Data excerpts

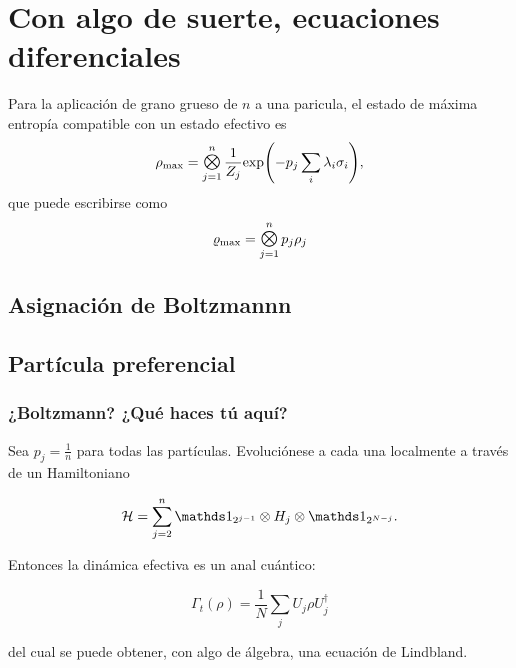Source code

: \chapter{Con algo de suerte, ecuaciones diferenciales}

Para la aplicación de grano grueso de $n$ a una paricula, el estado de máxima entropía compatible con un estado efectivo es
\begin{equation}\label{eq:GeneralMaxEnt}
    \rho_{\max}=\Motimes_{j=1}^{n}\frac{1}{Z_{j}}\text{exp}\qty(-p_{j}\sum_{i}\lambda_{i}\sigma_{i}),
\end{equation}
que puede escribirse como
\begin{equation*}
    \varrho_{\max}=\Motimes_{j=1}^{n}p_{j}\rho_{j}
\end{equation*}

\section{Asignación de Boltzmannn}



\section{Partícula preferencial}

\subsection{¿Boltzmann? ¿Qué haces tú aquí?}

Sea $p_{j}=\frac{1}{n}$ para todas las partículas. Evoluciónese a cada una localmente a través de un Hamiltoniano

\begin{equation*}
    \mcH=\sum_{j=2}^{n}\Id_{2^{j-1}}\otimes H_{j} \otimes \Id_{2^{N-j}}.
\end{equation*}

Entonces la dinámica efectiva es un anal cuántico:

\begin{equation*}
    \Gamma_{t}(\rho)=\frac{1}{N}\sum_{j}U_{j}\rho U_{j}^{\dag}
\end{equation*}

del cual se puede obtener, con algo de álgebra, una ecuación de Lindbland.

...

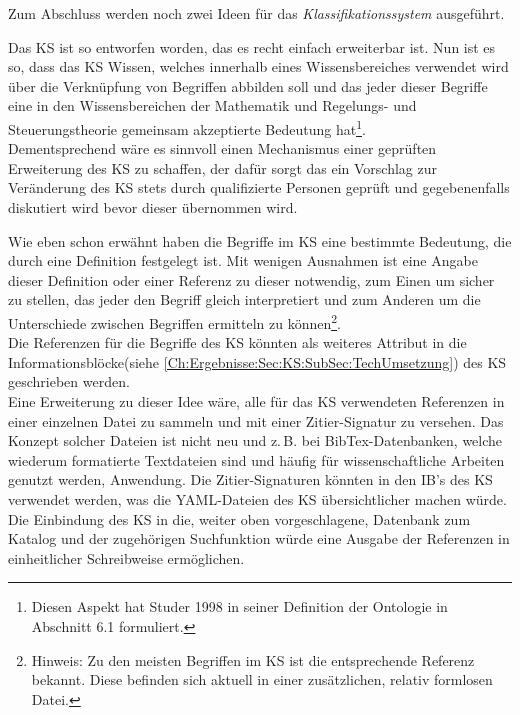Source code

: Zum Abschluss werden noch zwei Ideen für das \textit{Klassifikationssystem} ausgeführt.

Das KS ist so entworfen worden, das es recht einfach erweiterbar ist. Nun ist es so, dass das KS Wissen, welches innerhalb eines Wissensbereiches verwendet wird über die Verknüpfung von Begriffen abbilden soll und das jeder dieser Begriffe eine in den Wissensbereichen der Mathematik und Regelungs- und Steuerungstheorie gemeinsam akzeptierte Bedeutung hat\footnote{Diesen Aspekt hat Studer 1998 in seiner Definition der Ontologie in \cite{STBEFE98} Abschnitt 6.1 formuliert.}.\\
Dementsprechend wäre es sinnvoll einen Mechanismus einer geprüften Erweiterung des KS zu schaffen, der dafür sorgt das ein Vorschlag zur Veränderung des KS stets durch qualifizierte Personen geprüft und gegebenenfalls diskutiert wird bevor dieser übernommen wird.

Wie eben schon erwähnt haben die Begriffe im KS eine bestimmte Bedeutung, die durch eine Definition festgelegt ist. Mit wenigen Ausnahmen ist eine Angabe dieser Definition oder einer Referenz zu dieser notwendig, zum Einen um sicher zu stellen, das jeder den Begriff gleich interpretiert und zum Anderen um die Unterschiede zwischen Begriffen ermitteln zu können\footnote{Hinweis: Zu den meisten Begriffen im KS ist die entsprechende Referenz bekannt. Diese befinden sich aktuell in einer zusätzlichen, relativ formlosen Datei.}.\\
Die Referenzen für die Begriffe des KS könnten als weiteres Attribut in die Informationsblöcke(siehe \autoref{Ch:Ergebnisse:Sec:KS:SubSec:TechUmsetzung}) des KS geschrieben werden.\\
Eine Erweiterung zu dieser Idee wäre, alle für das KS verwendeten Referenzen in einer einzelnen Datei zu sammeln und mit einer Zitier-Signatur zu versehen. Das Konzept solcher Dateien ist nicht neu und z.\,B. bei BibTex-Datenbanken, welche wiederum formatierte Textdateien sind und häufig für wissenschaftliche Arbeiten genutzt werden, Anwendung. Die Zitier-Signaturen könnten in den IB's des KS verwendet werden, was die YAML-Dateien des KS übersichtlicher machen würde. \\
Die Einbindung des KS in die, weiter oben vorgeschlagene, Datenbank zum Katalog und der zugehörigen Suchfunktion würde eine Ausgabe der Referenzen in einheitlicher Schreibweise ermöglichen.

* * *

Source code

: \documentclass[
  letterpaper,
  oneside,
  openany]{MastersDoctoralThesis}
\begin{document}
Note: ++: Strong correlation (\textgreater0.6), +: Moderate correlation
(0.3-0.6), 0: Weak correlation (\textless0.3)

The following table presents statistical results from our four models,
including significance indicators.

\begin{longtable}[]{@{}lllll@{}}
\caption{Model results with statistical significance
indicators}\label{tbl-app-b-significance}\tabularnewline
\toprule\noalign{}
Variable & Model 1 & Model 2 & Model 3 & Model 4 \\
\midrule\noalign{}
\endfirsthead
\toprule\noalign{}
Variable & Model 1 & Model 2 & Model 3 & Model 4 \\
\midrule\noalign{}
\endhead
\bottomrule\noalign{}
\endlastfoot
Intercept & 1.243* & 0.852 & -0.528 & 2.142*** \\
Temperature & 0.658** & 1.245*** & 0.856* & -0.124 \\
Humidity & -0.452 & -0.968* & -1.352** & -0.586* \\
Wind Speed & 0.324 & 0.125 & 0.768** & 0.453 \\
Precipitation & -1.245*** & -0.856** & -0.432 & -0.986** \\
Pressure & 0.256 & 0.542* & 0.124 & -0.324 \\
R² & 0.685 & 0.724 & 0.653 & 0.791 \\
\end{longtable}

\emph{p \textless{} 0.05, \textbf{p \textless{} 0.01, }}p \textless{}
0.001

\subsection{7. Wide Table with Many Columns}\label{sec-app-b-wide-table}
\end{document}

* THE PROBLEM:
Where in the entries does the word "with" occur? Copy out each line that has it.

* ANSWER SPACE:
\caption{Model results with statistical significance
\subsection{7. Wide Table with Many Columns}\label{sec-app-b-wide-table}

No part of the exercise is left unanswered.